I’m asked this question almost every time I tell someone that I’m writing a memoir. I get this question not only from strangers, but from well-meaning friends and family members as well. I know that I’m going to have to explain this a lot as the years go by, and I doubt the question will stop even after my memoir is published. But I’m going to put my answer out there now in the hopes that I can clear this up.
Here’s the short answer: No. I’m not too young to write a memoir.
I think the root of the misconception that one has to be “old” to write a memoir is that people confuse memoir with autobiography. That’s the reason that the people who say only famous or exceptionally interesting people should be allowed to write memoirs are wrong too. A memoir is not meant to give a sweeping overview of someone’s life. It’s not meant to chronicle fame or accomplishment. A memoir is, by definition, an autobiographical work that focuses on a specific theme in a person’s life.
For example, the memoir Manic by Terri Cheney is not about Cheney’s life story. The memoir focuses on her experiences living with manic-depressive disorder. This is not to say that the memoir doesn’t occasionally stray into other aspects of her life, but there is a clear, focused theme. And you don’t have to be an elderly person or someone of great fame and renown to write a book like that.
Another assumption that may prompt this question is the idea that young people couldn’t possibly have anything interesting or meaningful to say about life. I think that’s the implication of this question that upsets me the most. Part of that is personal, because I’ve often felt my opinion and feelings have been discounted based solely on my age. But I know that I personally have a whole lot to say, and I’ve seen more in my 23 years than some people in their 80s.
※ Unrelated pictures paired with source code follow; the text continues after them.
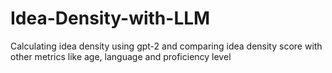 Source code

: # Idea-Density-with-LLM
Calculating idea density using gpt-2 and comparing idea density score with other metrics like age, language and proficiency level

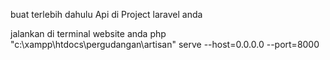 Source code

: buat terlebih dahulu Api di Project laravel anda

jalankan di terminal website anda
php "c:\xampp\htdocs\pergudangan\artisan" serve --host=0.0.0.0 --port=8000  
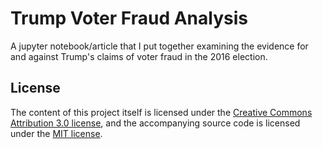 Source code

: # Trump Voter Fraud Analysis
A jupyter notebook/article that I put together examining the evidence for and against Trump's claims of voter fraud in the 2016 election.

## License

The content of this project itself is licensed under the [Creative Commons Attribution 3.0 license](http://creativecommons.org/licenses/by/3.0/us/deed.en_US), and the accompanying source code is licensed under the [MIT license](http://opensource.org/licenses/mit-license.php).
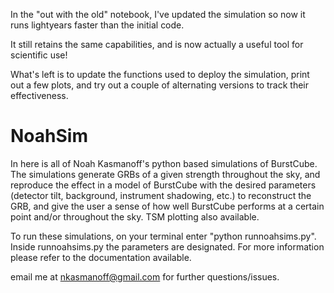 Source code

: In the "out with the old" notebook, I've updated the simulation so now it runs lightyears faster than the initial code. 

It still retains the same capabilities, and is now actually a useful tool for scientific use!

What's left is to update the functions used to deploy the simulation, print out a few plots, and try out a couple of alternating versions to track their effectiveness. 




NoahSim
=======

In here is all of Noah Kasmanoff's python based simulations of BurstCube. The simulations generate GRBs of a given strength throughout the sky, and reproduce the effect in a model of BurstCube with the desired parameters (detector tilt, background, instrument shadowing, etc.) to reconstruct the GRB, and give the user a sense of how well BurstCube performs at a certain point and/or throughout the sky. TSM plotting also available. 


To run these simulations, on your terminal enter "python runnoahsims.py". Inside runnoahsims.py the parameters are designated. For more information please refer to the documentation available. 


email me at nkasmanoff@gmail.com for further questions/issues. 
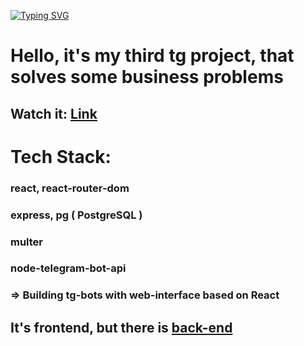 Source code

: [![Typing SVG](https://readme-typing-svg.herokuapp.com?font=&weight=800&size=32&pause=1000&color=000000&width=800&height=55&lines=It's+Telegram+shop+like+a+KFC+%F0%9F%8D%94+)](https://git.io/typing-svg)
<h1>Hello, it's my third tg project, that solves some business problems</h1>
<h2>Watch it: <a href='https://t.me/kfc_znm_bot'>Link</a></h2>

<h1>Tech Stack: </h1>

<h3>react, react-router-dom</h3>
<h3>express, pg ( PostgreSQL )</h3>
<h3>multer</h3>
<h3>node-telegram-bot-api</h3>
<h3>=> Building tg-bots with web-interface based on React</h3>

<h2>It's frontend, but there is <a href='https://github.com/VladislavZakrevskiy/tg-back-shop'>back-end</a></h2>

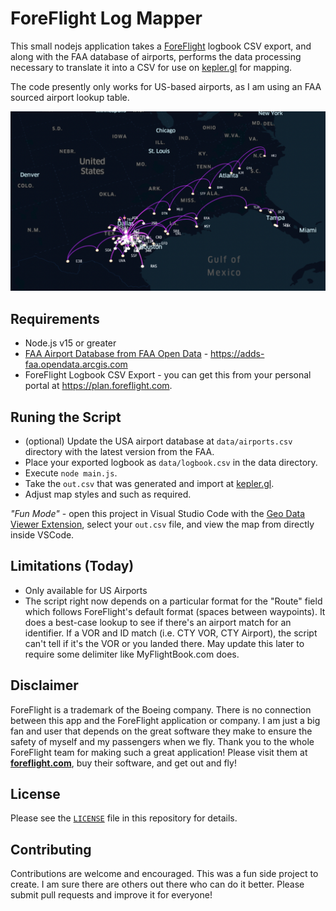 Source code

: # ForeFlight Log Mapper

This small nodejs application takes a [ForeFlight](https://foreflight.com) logbook CSV export, and along with the FAA database of airports, performs the data processing necessary to translate it into a CSV for use on [kepler.gl](https://kepler.gl) for mapping. 

The code presently only works for US-based airports, as I am using an FAA sourced airport lookup table.

![sample map](img/sample-map.png)

## Requirements

* Node.js v15 or greater
* [FAA Airport Database from FAA Open Data](https://opendata.arcgis.com/datasets/e747ab91a11045e8b3f8a3efd093d3b5_0.csv) - https://adds-faa.opendata.arcgis.com
* ForeFlight Logbook CSV Export - you can get this from your personal portal at https://plan.foreflight.com.

## Runing the Script

* (optional) Update the USA airport database at `data/airports.csv` directory with the latest version from the FAA.
* Place your exported logbook as `data/logbook.csv` in the data directory.
* Execute `node main.js`.
* Take the `out.csv` that was generated and import at [kepler.gl](https://kepler.gl). 
* Adjust map styles and such as required.

*"Fun Mode"* - open this project in Visual Studio Code with the [Geo Data Viewer Extension](https://marketplace.visualstudio.com/items?itemName=RandomFractalsInc.geo-data-viewer), select your `out.csv` file, and view the map from directly inside VSCode.

## Limitations (Today)

* Only available for US Airports
* The script right now depends on a particular format for the "Route" field which follows ForeFlight's default format (spaces between waypoints). It does a best-case lookup to see if there's an airport match for an identifier. If a VOR and ID match (i.e. CTY VOR, CTY Airport), the script can't tell if it's the VOR or you landed there. May update this later to require some delimiter like MyFlightBook.com does.

## Disclaimer

ForeFlight is a trademark of the Boeing company. There is no connection between this app and the ForeFlight application or company. I am just a big fan and user that depends on the great software they make to ensure the safety of myself and my passengers when we fly. Thank you to the whole ForeFlight team for making such a great application! Please visit them at **[foreflight.com](https://foreflight.com)**, buy their software, and get out and fly!

## License

Please see the [`LICENSE`](license) file in this repository for details.

## Contributing

Contributions are welcome and encouraged. This was a fun side project to create. I am sure there are others out there who can do it better. Please submit pull requests and improve it for everyone! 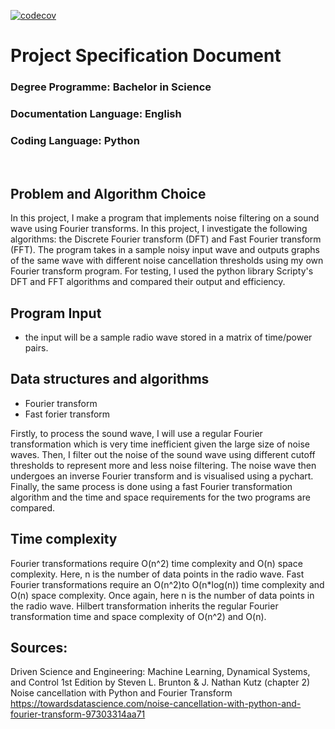 [![codecov](https://codecov.io/gh/henryblu/signal-processing-project/branch/main/graph/badge.svg?token=05TLDCQDNI)](https://codecov.io/gh/henryblu/signal-processing-project)
# Project Specification Document
### Degree Programme: **Bachelor in Science**
### Documentation Language: **English** 
### Coding Language: **Python** 

<br>

## Problem and Algorithm Choice 
In this project, I make a program that implements noise filtering on a sound wave using Fourier transforms. In this project, I investigate the following algorithms: the Discrete Fourier transform (DFT) and Fast Fourier transform (FFT). The program takes in a sample noisy input wave and outputs graphs of the same wave with different noise cancellation thresholds using my own Fourier transform program. For testing, I used the python library Scripty's DFT  and FFT algorithms and compared their output and efficiency. 


## Program Input
- the input will be a sample radio wave stored in a matrix of time/power pairs. 

## Data structures and algorithms
- Fourier transform 
- Fast forier transform

Firstly, to process the sound wave, I will use a regular Fourier transformation which is very time inefficient given the large size of noise waves. Then, I filter out the noise of the sound wave using different cutoff thresholds to represent more and less noise filtering. The noise wave then undergoes an inverse Fourier transform and is visualised using a pychart.
Finally, the same process is done using a fast Fourier transformation algorithm and the time and space requirements for the two programs are compared. 

## Time complexity
Fourier transformations require O(n^2) time complexity and O(n) space complexity. Here, n is the number of data points in the radio wave.
Fast Fourier transformations require an O(n^2)to O(n*log(n)) time complexity and O(n) space complexity. Once again, here n is the number of data points in the radio wave.
Hilbert transformation inherits the regular Fourier transformation time and space complexity of O(n^2) and O(n). 

## Sources:
Driven Science and Engineering: Machine Learning, Dynamical Systems, and Control 1st Edition by Steven L. Brunton & J. Nathan Kutz (chapter 2)
Noise cancellation with Python and Fourier Transform https://towardsdatascience.com/noise-cancellation-with-python-and-fourier-transform-97303314aa71
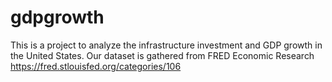 # gdpgrowth
This is a project to analyze the infrastructure investment and GDP growth in the United States. Our dataset is gathered from FRED Economic Research https://fred.stlouisfed.org/categories/106
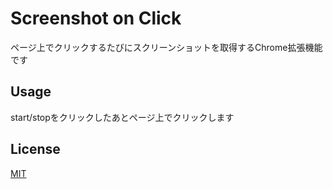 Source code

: # Screenshot on Click

ページ上でクリックするたびにスクリーンショットを取得するChrome拡張機能です

## Usage

start/stopをクリックしたあとページ上でクリックします

## License

[MIT](https://choosealicense.com/licenses/mit/)
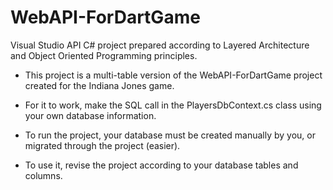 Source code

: # WebAPI-ForDartGame
Visual Studio API C# project prepared according to Layered Architecture and Object Oriented Programming principles.

- This project is a multi-table version of the WebAPI-ForDartGame project created for the Indiana Jones game.

- For it to work, make the SQL call in the PlayersDbContext.cs class using your own database information.

- To run the project, your database must be created manually by you, or migrated through the project (easier).

- To use it, revise the project according to your database tables and columns.
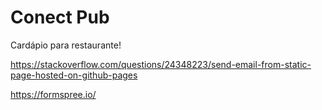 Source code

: # Conect Pub
Cardápio para restaurante!

https://stackoverflow.com/questions/24348223/send-email-from-static-page-hosted-on-github-pages

https://formspree.io/
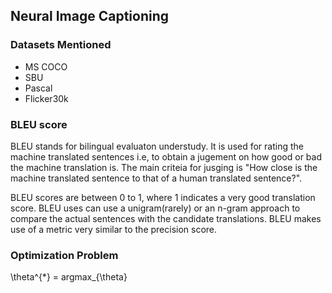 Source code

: ## Neural Image Captioning

### Datasets Mentioned
- MS COCO
- SBU
- Pascal
- Flicker30k

### BLEU score

BLEU stands for bilingual evaluaton understudy. It is used for rating the machine translated sentences i.e, to obtain a jugement on how good or bad the machine translation is. The main criteia for jusging is "How close is the machine translated sentence to that of a human translated sentence?".

BLEU scores are between 0 to 1, where 1 indicates a very good translation score. BLEU uses can use a unigram(rarely) or an n-gram approach to compare the actual sentences with the candidate translations. BLEU makes use of a metric very similar to the precision score.

### Optimization Problem

\theta^{*} = argmax_{\theta}
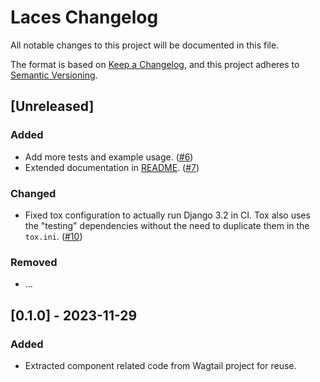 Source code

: # Laces Changelog

All notable changes to this project will be documented in this file.

The format is based on [Keep a Changelog](https://keepachangelog.com/en/1.0.0/),
and this project adheres to [Semantic Versioning](https://semver.org/spec/v2.0.0.html).

## [Unreleased]

### Added

- Add more tests and example usage. ([#6](https://github.com/tbrlpld/laces/pull/6))
- Extended documentation in [README](./README.md). ([#7](https://github.com/tbrlpld/laces/pull/7))

### Changed

- Fixed tox configuration to actually run Django 3.2 in CI. Tox also uses the "testing" dependencies without the need to duplicate them in the `tox.ini`. ([#10](https://github.com/tbrlpld/laces/pull/10))

### Removed

- ...

## [0.1.0] - 2023-11-29

### Added

- Extracted component related code from Wagtail project for reuse.

<!-- TEMPLATE - keep below to copy for new releases -->
<!--


## [x.y.z] - YYYY-MM-DD

### Added

- ...

### Changed

- ...

### Removed

- ...

-->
Memoirs, as I see them, offer a slice of a person’s life. And I firmly believe that anyone can write a memoir if they feel they have something to say. If you have something to say when you’re 14 years old, go for it. In fact, I started working on my memoir around that age. The question of whether a person is ready, skill-wise, to write a memoir at a young age is an entirely different question. But some people are better writers at 14 than writers who are 60, so I’m not sure that question is particularly valid either.
To my fellow young writers – I urge you not to let anyone feel that you don’t have a right to tell your story. Whether that story takes the form of a memoir, a novel, a short story…it doesn’t matter. You absolutely do.